Texas Theft Law FAQS
I was arrested for Theft, what happens next?
The State typically files a criminal case within 1-2 months. Theft cases can range from a Class C Misdemeanor all the way to a First Degree Felony. The level of offense will depend on the value of what is alleged to have been stolen.
Misdemeanor Theft is the most common form of Theft prosecuted in Collin County.
- Class C Theft (property less than $50),
- Class B Theft (property $50 – $500);
- Class A Theft (property $500 – $1,500).
Felony Theft involves property valued at $1,500 or more.
What are the possible punishments for Misdemeanor Theft?
Potential punishment increases with each degree of theft:
- Class C: $0 – $500 fine
- Class B: 0 days – 180 days in jail and/or $0 – $2,000 fine
- Class A: 0 days – 1 year in jail and/or $0 – $4,000 fine
The vast majority of Theft cases resolved by a plea or finding of guilt result in some form of probation. Misdemeanor probation can last up to 24 months and can include a wide array of probation terms and conditions, including payment of hefty fines and fees.
How will a Theft case affect my record?
Theft is a crime of moral turpitude. If you are convicted of a theft offense, it will remain on your record for life. Unlike some criminal offenses, a Theft conviction will usually raise the concern or disapproval of a current or potential employer.
Is there a way to keep a Theft case off my record
There are a few of ways to keep a Theft off your record. The likelihood of doing this will depend upon a variety of factors, including the circumstances of the case and the person who is accused of committing Theft.
What happens at my first court appearance?
The first appearance is more like a work session than anything else. It is an opportunity for your attorney to meet with the prosecutor and discuss the case. Typically, the prosecutor will have a police report, video, and witness statements to share with your attorney along with an initial recommendation for a punishment that the you can receive in exchange for a guilty plea. The first appearance date is usually concluded by selecting another appearance date.

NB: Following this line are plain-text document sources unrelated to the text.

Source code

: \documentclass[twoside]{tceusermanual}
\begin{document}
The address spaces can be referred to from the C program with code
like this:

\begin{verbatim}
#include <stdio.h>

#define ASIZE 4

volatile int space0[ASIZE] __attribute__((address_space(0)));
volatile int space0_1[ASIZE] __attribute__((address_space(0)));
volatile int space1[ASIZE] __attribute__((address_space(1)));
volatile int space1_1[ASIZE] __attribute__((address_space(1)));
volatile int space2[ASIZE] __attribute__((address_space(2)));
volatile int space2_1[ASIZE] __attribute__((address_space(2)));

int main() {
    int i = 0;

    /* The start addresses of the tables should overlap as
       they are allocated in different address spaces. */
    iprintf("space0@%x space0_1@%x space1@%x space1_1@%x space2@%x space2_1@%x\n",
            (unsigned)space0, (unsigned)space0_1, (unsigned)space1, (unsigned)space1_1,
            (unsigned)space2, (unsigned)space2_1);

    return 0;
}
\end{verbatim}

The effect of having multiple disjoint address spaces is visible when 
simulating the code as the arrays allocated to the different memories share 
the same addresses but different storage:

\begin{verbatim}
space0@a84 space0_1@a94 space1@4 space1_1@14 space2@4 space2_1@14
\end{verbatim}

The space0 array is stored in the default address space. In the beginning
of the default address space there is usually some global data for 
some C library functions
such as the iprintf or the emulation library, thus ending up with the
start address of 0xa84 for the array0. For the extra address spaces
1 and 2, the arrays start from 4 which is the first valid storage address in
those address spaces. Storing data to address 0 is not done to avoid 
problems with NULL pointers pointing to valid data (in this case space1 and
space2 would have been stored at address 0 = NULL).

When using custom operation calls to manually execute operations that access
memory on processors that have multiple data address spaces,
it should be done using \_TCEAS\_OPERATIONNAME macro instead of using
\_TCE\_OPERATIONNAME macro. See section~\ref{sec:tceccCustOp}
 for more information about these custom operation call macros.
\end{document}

What evidence is there that I stole something?
In a shoplifting case, there is usually one or more store employee who claim to have seen something take place inside the store. Frequently, a shoplifting case will involve camera footage shot from one or more angles. Depending upon the circumstances, the police may have conducted further investigation when they arrived, but they don’t always. The State does not need a police officer to testify to prove their case.
A store employee was harassing and humiliating to me, did he violate my rights?
Many places of business employ a loss prevention department. These are people who can be dressed up like officers or in plain clothes secretly watching customers. The law allows these people to use limited force to prevent shoplifting. They may grab you, detain you, and question you until the police come. They are not required to play by the same rules that police do because the law considers them to be private, as opposed to government, entities… therefore their thoughtless conduct rarely negates an arrest – but judges and juries have little tolerance for such conduct by store employees and may give them little credibility as witnesses.
Why am I in trouble when my friend did it?
The law allows the State to try and put you on the hook for the conduct of another person. Specifically, the law says “A person is criminally responsible for an offense committed by the conduct of another if, acting with the intent to promote or assist the commission of the offense, he solicits, encourages, directs, aids, or attempts to aid the person to commit the offense.” However, mere presence alone will not make someone a party to the offense.
In this type of case, the prosecution has the burden to show you did something to affirmatively aid the person committing the theft. Mere presence alone is not enough.
How did they come up with a dollar amount greater than what was on the sticker?
The law also allows the State to try and prove a dollar amount that varies from the sticker price. Specifically, the law says that “the value of the property taken is the fair market value of that property at the time and place of the offense,” and “fair market value is . . . the amount the property would sell for in cash, giving a reasonable time for selling it.” Merchants are aware of the statutory amounts, and it’s not uncommon for them to attempt to find creative ways to ‘pile-on’ the price. This is a specific area a trained attorney knows to attack.
Is there a link between shoplifting and depression
Studies have shown that there is a link between shoplifting and depression especially for middle-aged women. While this may not be a circumstance which leads to a jury finding someone not guilty, it is something to consider when talking about punishment.